The California Teacher’s Association and the California Attorney General have filed briefs before the Supreme Court in response to CIR’s arguments on behalf of Rebecca Friedrichs and other public school teachers.
The Union’s brief argues that public employees, like Rebecca Friedrichs and other school teachers, can be compelled to support political activity they disagree with because their status as government employee overrides their status as citizen. The Union reasons it may compel such speech because it has a strong interest in “labor peace” and governance. The Union’s argument is simply that the government’s rights outweigh the rights of individuals.
Indeed, the Union brief speaks of the state’s “interest,” “rights,” and “prerogative” nearly forty times in the space of fifty-nine pages. In contrast, the Union only refers to individual rights, or the First Amendment rights of teachers, in passing. When it does mention individual rights, it characterizes them as a burden on government interests.

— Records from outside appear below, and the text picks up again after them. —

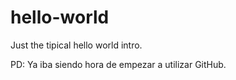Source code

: # hello-world
Just the tipical hello world intro.

PD: Ya iba siendo hora de empezar a utilizar GitHub.
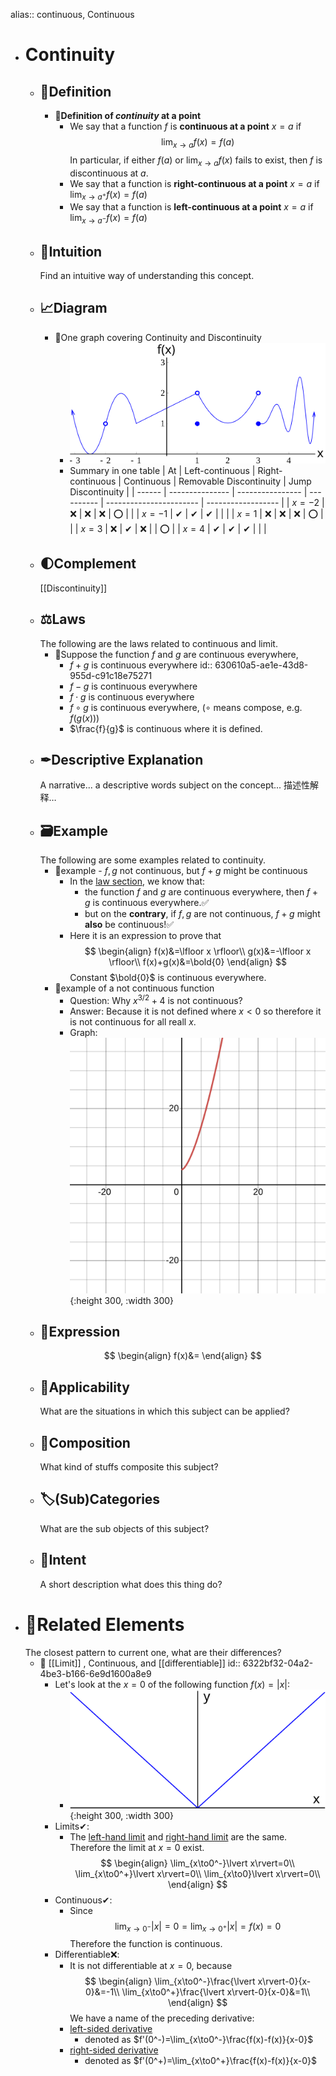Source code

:alias:: continuous, Continuous

- # Continuity
	- ## 📝Definition
		- 📌**Definition of *continuity* at a point**
			- We say that a function $f$ is **continuous at a point** $x=a$ if
			  $$
			  \lim_{x\to a}f(x) = f(a)
			  $$
			  In particular, if either $f(a)$ or $\lim_{x\to a}f(x)$ fails to exist, then $f$ is discontinuous at $a$.
			- We say that a function is **right-continuous at a point** $x=a$ if $\lim_{x\to a^+}f(x) = f(a)$
			- We say that a function is **left-continuous at a point** $x=a$ if $\lim_{x\to a^-}f(x) = f(a)$
	- ## 🧠Intuition
	  Find an intuitive way of understanding this concept.
	- ## 📈Diagram
		- 📌One graph covering Continuity and Discontinuity
			- ![name](../assets/images_u0lim2_continuitytest2.svg)
			- Summary in one table
			  | At     | Left-continuous | Right-continuous | Continuous | Removable Discontinuity | Jump Discontinuity |
			  | ------ | --------------- | ---------------- | ---------- | ----------------------- | ------------------ |
			  | $x=-2$ | ❌               | ❌                | ❌          | ⭕                       |                    |
			  | $x=-1$ | ✔               | ✔                | ✔          |                         |                    |
			  | $x=1$  | ❌               | ❌                | ❌          | ⭕                       |                    |
			  | $x=3$  | ❌               | ✔                | ❌          |                         | ⭕                  |
			  | $x=4$  | ✔               | ✔                | ✔          |                         |                    |
	- ## 🌓Complement
	  [[Discontinuity]]
	- ## ⚖Laws
	  The following are the laws related to continuous and limit.
		- 📌Suppose the function $f$ and $g$ are continuous everywhere,
			- $f+g$ is continuous everywhere
			  id:: 630610a5-ae1e-43d8-955d-c91c18e75271
			- $f-g$ is continuous everywhere
			- $f\cdot g$ is continuous everywhere
			- $f\circ g$ is continuous everywhere,  ($\circ$ means compose, e.g. $f(g(x))$)
			- $\frac{f}{g}$ is continuous where it is defined.
	- ## ✒Descriptive Explanation
	  A narrative... a descriptive words subject on the concept... 描述性解释…
	- ## 🗃Example
	  The following are some examples related to continuity.
		- 📌example -  $f,g$ not continuous, but $f+g$ might be continuous
			- In the [law section](((630610a5-ae1e-43d8-955d-c91c18e75271))), we know that:
				- the function $f$ and $g$ are continuous everywhere, then $f+g$ is continuous everywhere.✅
				- but on the **contrary**, if $f,g$ are not continuous, $f+g$ might **also** be continuous!✅
			- Here it is an expression to prove that
			  $$
			  \begin{align}
			  f(x)&=\lfloor x \rfloor\\
			  g(x)&=-\lfloor x \rfloor\\
			  f(x)+g(x)&=\bold{0}
			  \end{align}
			  $$
			  Constant $\bold{0}$ is continuous everywhere.
		- 📌example of a not continuous function
			- Question: Why $x^{3/2}+4$ is not continuous?
			- Answer: Because it is not defined where $x<0$ so therefore it is not continuous for all reall $x$.
			- Graph:
			  ![name](../assets/x_32_4.svg){:height 300, :width 300}
	- ## 🧮Expression
	  $$
	  \begin{align}
	  f(x)&=
	  \end{align}
	  $$
	- ## 🤳Applicability
	   What are the situations in which this subject can be applied?
	- ## 🧪Composition
	  What kind of stuffs composite this subject?
	- ## 🏷(Sub)Categories
	  What are the sub objects of this subject?
	- ## 🎯Intent
	   A short description what does this thing do?
- # 🧬Related Elements
   The closest pattern to current one, what are their differences?
	- 📌 [[Limit]] , Continuous, and [[differentiable]]
	  id:: 6322bf32-04a2-4be3-b166-6e9d1600a8e9
		- Let's look at the $x=0$ of the following function $f(x)=\lvert x\rvert$:
			- ![name](../assets/images_u1der2_absolute.svg){:height 300, :width 300}
		- Limits✔:
			- The <u>left-hand limit</u> and <u>right-hand limit</u> are the same. Therefore the limit at $x=0$ exist.
			  $$
			  \begin{align}
			  \lim_{x\to0^-}\lvert x\rvert=0\\
			  \lim_{x\to0^+}\lvert x\rvert=0\\
			  \lim_{x\to0}\lvert x\rvert=0\\
			  \end{align}
			  $$
		- Continuous✔:
			- Since
			  $$
			  \lim_{x\to0^-}\lvert x\rvert=0=\lim_{x\to0^+}\lvert x\rvert=f(x)=0
			  $$
			  Therefore the function is continuous.
		- Differentiable❌:
			- It is not differentiable at $x=0$, because
			  $$
			  \begin{align}
			  \lim_{x\to0^-}\frac{\lvert x\rvert-0}{x-0}&=-1\\
			  \lim_{x\to0^+}\frac{\lvert x\rvert-0}{x-0}&=1\\
			  \end{align}
			  $$
			  We have a name of the preceding derivative:
			- <u>left-sided derivative</u>
				- denoted as $f'(0^-)=\lim_{x\to0^-}\frac{f(x)-f(x)}{x-0}$
			- <u>right-sided derivative</u>
				- denoted as $f'(0^+)=\lim_{x\to0^+}\frac{f(x)-f(x)}{x-0}$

Read the Union brief here.
The state of California likewise argues that individual rights are subservient to “administrative advantages to the state.” Furthermore, California continues to insist that collective bargaining is not political. This despite the fact that CIR and amici have pointed to political movements across the country organized by parents and teachers who fundamentally disagree with the policy positions taken by unions through collective bargaining.
Read California’s brief here.
CIR will file a reply brief on behalf of Friedrichs and the other plaintiffs on December 14th.